Ensuring healthy school dinners and lessons for children and parents about nutrition reduces obesity, a five-year study found.
Policies including swapping fizzy drinks for water, sending children home with nutritional newsletters and not rewarding them with treats led to good eating habits.
In schools which used a nutritional programme pupils were less likely to see increases in body mass index (BMI).
With obesity a rising health threat in Western countries, the researchers said such interventions could lower young people’s weights and avoid disease later in life.
As many as one in two US teenagers and one in three UK teenagers are overweight or obese.
Ensuring healthy school dinners and lessons for children and parents reduces obesity, a five-year study in New Haven, Connecticut found
The study enrolled 600 pupils across 12 schools in New Haven, Connecticut, with children an average age of 11 years old at the beginning.
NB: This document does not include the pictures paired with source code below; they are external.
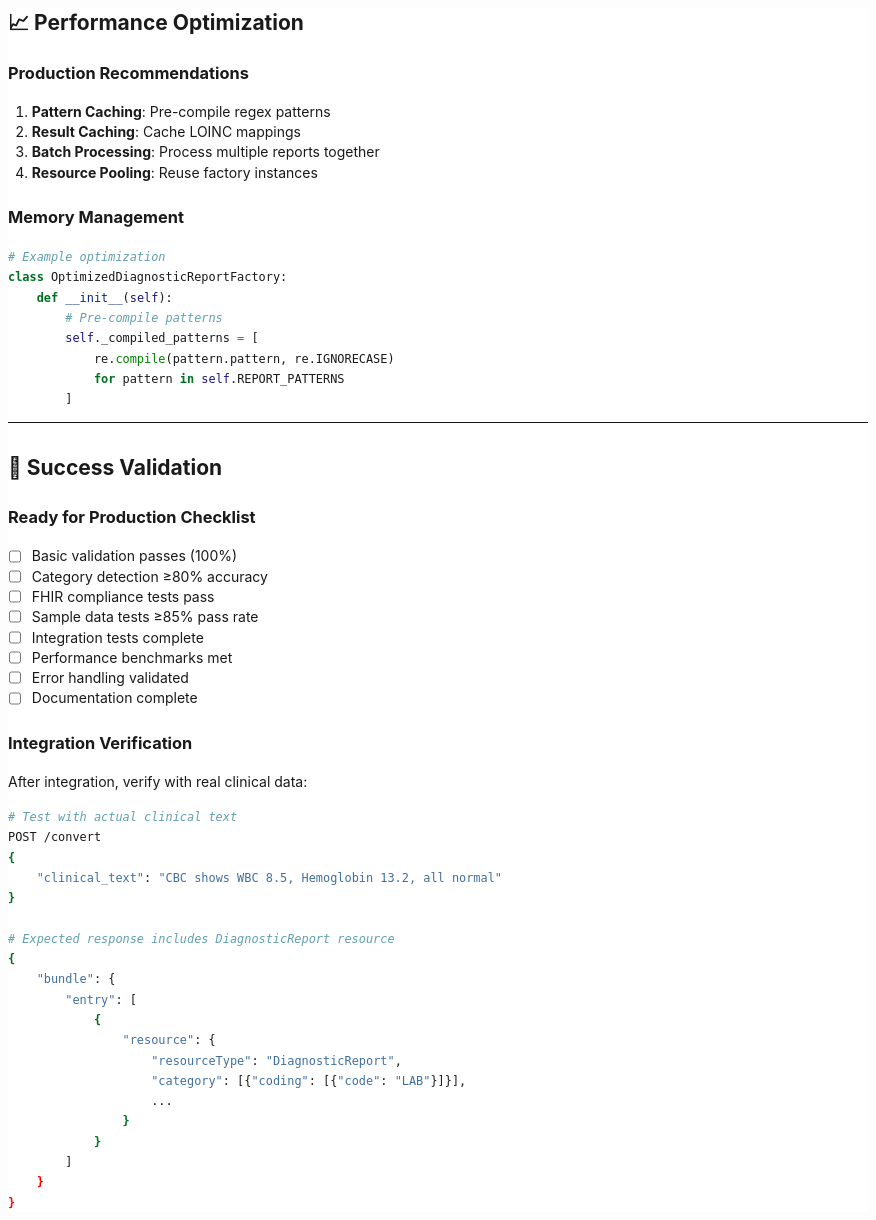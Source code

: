 
## 📈 **Performance Optimization**

### **Production Recommendations**

1. **Pattern Caching**: Pre-compile regex patterns
2. **Result Caching**: Cache LOINC mappings
3. **Batch Processing**: Process multiple reports together
4. **Resource Pooling**: Reuse factory instances

### **Memory Management**

```python
# Example optimization
class OptimizedDiagnosticReportFactory:
    def __init__(self):
        # Pre-compile patterns
        self._compiled_patterns = [
            re.compile(pattern.pattern, re.IGNORECASE)
            for pattern in self.REPORT_PATTERNS
        ]
```

---

## 🎉 **Success Validation**

### **Ready for Production Checklist**

- [ ] Basic validation passes (100%)
- [ ] Category detection ≥80% accuracy
- [ ] FHIR compliance tests pass
- [ ] Sample data tests ≥85% pass rate
- [ ] Integration tests complete
- [ ] Performance benchmarks met
- [ ] Error handling validated
- [ ] Documentation complete

### **Integration Verification**

After integration, verify with real clinical data:

```bash
# Test with actual clinical text
POST /convert
{
    "clinical_text": "CBC shows WBC 8.5, Hemoglobin 13.2, all normal"
}

# Expected response includes DiagnosticReport resource
{
    "bundle": {
        "entry": [
            {
                "resource": {
                    "resourceType": "DiagnosticReport",
                    "category": [{"coding": [{"code": "LAB"}]}],
                    ...
                }
            }
        ]
    }
}
```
The schools were divided into four groups of interventions: nutrition only, physical activity only, nutrition and physical activity (dual), or delayed.
In delayed interventions no health-focused messages related to obesity prevention were used.
Each school had a wellness team to watch over the interventions which were measured for their effectiveness.
In schools with more detailed nutrition policies and programmes, students had healthier BMIs – a measure of someone’s weight relative to their height – over time.
OBESITY ON THE RISE IN AMERICA’S YOUNGEST CHILDREN
The rate of childhood obesity has tripled since the 1970s, affecting one in five children in the US and 14 percent of those between ages two and four years old, according to CDC data released in February.
Childhood obesity is now the number one health concern among parents in the US, topping drug abuse and smoking.
Obesity continues to plague more than one-third of adults in the US, and experts have warned that that proportion will only grow as younger generations do.
Over the last two decades, the US has implemented countless awareness programs to try to combat the obesity epidemic.
Former first lady Michelle Obama became a mascot for healthier children while her husband was in office, spearheading the ‘Let’s Move’ campaign, designed to motivate children to eat healthier and stay active in an effort to promote overall health.
But in December of last year, the US Department of Agriculture announced that it would relax the school lunch guidelines she championed – requiring more fresh fruits and vegetables and low-sugar dining options – in favor of new rules that would allow sweetened milk and sodium rich entrees.
They had a BMI increase of less than one per cent, whereas students in schools without the programmes showed increases of three to four per cent.
‘By the end of the study they reported healthier behaviours than their peers in schools without the nutrition policies and programmes,’ the authors, at Yale School of Public Health, said.
‘At the end of the study, these students reported lower consumption of unhealthy foods and sugar-sweetened beverages, although there was no effect on consumption of healthy foods and beverages.
‘The magnitude of effects of the nutrition intervention was stronger over time.’
The interventions tried included encouraging healthy food choices in cafeterias, providing alternatives to unhealthy food during celebrations, and taste-testing new foods.
Physical activity interventions included promoting walking or cycling to school, integrating physical activity into classroom lessons and fitness challenges.
Exercise policies alone had little or no impact on BMI, the research, published in the American Journal of Preventive Medicine, found.
Lead author Professor Jeannette Ickovics said: ‘These findings can guide future school and community interventions.
‘Childhood obesity is a serious health threat, and schools are a vital way to reach children and their families to reduce risks and promote health.
‘These findings strongly support previous administration policies that provided healthier food for all children in public schools.’
The authors suggest ‘prevention may be better than cure’ when it comes to obesity.
And other studies show teenagers of a healthy weight are more likely than other students to remain healthy into adulthood.
‘Students who are already overweight or obese likely need more tailored, intensive interventions,’ the authors said.
Being overweight or obese early in life affects health across someone’s life, they said.
It contributes to a range of chronic diseases such as high blood pressure, diabetes, and depression which can cut lives short.
The study is one of the first school-based intervention studies to follow students through middle school – an age at which healthy habits are formed and can be sustained, the authors said.
Senior study author Professor Dr Marlene Schwartz added: ‘This is some of the strongest evidence we have to date that nutrition education and promoting healthy eating behaviours in the classroom and cafeteria can have a meaningful impact on children’s health.
‘These findings can inform how we approach federal wellness policy requirements and implementation in schools to help mitigate childhood obesity.’
The UK Government’s childhood obesity strategy, revealed in June this year, asked stores to not display unhealthy food at checkouts or buy-one-get-one-free deals.
It will also consult on introducing calorie labelling on menus in restaurants, cafes and takeaways, so families are clear about what they are consuming.